> [Data to process]
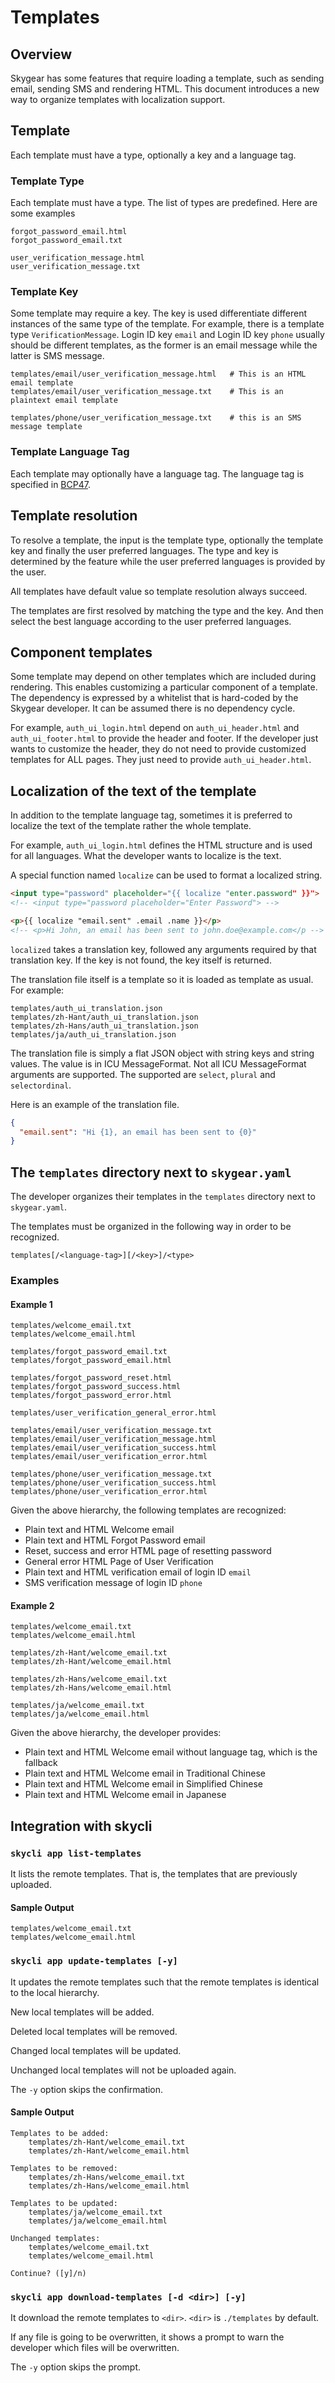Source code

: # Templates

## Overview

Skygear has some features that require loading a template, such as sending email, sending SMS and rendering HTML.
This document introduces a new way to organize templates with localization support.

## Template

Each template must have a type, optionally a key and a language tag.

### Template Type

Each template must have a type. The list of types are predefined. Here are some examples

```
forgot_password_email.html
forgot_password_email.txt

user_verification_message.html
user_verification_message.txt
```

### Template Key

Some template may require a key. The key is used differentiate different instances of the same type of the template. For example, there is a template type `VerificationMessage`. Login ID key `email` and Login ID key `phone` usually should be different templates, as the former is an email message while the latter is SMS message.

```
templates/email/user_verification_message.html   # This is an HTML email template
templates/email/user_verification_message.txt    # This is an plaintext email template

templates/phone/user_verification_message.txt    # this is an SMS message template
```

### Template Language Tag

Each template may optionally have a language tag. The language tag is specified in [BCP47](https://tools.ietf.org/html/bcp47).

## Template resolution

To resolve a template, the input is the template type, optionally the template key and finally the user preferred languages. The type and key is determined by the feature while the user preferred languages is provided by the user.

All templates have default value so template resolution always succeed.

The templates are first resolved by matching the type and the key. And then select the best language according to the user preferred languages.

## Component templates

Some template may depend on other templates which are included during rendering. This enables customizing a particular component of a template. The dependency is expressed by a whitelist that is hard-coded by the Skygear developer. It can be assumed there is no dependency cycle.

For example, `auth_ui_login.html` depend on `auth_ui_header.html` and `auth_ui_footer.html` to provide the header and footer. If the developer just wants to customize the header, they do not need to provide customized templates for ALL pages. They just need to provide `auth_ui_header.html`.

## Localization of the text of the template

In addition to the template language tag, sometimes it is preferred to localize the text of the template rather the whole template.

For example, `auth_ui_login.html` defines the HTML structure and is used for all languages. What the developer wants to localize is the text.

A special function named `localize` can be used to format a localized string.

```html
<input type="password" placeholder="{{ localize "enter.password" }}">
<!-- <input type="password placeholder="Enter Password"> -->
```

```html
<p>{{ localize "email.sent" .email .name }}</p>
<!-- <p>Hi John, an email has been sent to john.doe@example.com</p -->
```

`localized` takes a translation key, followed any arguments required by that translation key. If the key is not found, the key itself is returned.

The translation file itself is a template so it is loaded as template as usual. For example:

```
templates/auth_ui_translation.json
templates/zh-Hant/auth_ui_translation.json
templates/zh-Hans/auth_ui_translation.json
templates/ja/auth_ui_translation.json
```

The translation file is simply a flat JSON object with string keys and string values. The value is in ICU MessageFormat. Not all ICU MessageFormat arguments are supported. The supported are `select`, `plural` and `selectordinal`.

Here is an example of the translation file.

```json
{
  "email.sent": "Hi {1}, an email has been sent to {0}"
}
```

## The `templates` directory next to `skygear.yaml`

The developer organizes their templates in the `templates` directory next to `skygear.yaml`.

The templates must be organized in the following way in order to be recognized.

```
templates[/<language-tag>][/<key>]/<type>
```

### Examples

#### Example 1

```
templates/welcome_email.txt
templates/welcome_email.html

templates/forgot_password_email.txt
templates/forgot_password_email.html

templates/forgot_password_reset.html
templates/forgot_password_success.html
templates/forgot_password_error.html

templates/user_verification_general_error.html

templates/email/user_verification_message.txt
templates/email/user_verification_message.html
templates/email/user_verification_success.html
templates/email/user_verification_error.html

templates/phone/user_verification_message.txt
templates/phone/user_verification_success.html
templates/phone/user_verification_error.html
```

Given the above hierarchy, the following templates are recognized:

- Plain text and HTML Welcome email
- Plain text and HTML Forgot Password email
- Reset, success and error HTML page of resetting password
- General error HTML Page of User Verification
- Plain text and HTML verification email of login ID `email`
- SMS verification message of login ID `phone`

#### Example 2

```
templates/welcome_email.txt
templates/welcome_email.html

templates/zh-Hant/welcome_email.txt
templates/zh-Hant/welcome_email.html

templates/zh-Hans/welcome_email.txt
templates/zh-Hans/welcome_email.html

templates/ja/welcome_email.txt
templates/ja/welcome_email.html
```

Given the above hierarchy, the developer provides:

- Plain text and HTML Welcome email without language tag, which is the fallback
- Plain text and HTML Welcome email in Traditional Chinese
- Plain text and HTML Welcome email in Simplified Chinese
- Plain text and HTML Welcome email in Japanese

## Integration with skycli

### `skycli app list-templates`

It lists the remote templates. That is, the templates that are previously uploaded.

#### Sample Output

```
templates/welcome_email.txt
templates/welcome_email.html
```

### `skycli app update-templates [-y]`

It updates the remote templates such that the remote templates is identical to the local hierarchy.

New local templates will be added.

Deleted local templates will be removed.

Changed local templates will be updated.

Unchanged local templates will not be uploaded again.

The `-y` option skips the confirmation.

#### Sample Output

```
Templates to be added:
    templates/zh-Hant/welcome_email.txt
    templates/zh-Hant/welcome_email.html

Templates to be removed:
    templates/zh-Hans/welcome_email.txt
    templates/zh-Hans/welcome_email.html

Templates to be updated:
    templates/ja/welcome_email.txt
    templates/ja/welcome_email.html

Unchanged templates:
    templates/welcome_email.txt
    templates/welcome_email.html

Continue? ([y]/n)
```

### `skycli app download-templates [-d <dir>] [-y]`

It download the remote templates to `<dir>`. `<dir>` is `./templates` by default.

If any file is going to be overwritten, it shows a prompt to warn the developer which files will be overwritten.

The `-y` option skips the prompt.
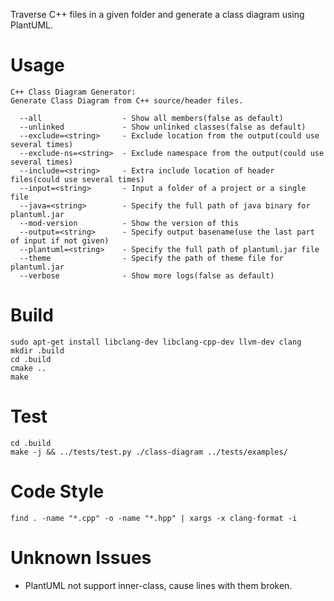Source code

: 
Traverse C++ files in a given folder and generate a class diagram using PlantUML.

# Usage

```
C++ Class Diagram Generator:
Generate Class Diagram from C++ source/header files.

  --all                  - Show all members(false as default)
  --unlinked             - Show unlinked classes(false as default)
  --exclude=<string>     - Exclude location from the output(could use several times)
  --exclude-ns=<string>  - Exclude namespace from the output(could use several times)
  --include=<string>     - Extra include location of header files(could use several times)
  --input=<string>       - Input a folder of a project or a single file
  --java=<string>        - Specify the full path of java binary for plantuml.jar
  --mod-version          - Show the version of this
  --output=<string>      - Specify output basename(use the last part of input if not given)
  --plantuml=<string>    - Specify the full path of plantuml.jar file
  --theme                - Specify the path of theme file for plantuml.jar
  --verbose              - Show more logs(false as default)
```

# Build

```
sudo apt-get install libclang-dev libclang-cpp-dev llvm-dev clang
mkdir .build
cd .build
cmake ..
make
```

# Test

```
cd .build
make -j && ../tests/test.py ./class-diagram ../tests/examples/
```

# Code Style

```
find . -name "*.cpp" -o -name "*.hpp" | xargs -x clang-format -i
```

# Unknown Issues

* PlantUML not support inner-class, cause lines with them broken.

> [What you will do] Find the lines above that contain the word "used" and collect them.

> [Response to this exercise]
Some template may require a key. The key is used differentiate different instances of the same type of the template. For example, there is a template type `VerificationMessage`. Login ID key `email` and Login ID key `phone` usually should be different templates, as the former is an email message while the latter is SMS message.
For example, `auth_ui_login.html` defines the HTML structure and is used for all languages. What the developer wants to localize is the text.
A special function named `localize` can be used to format a localized string.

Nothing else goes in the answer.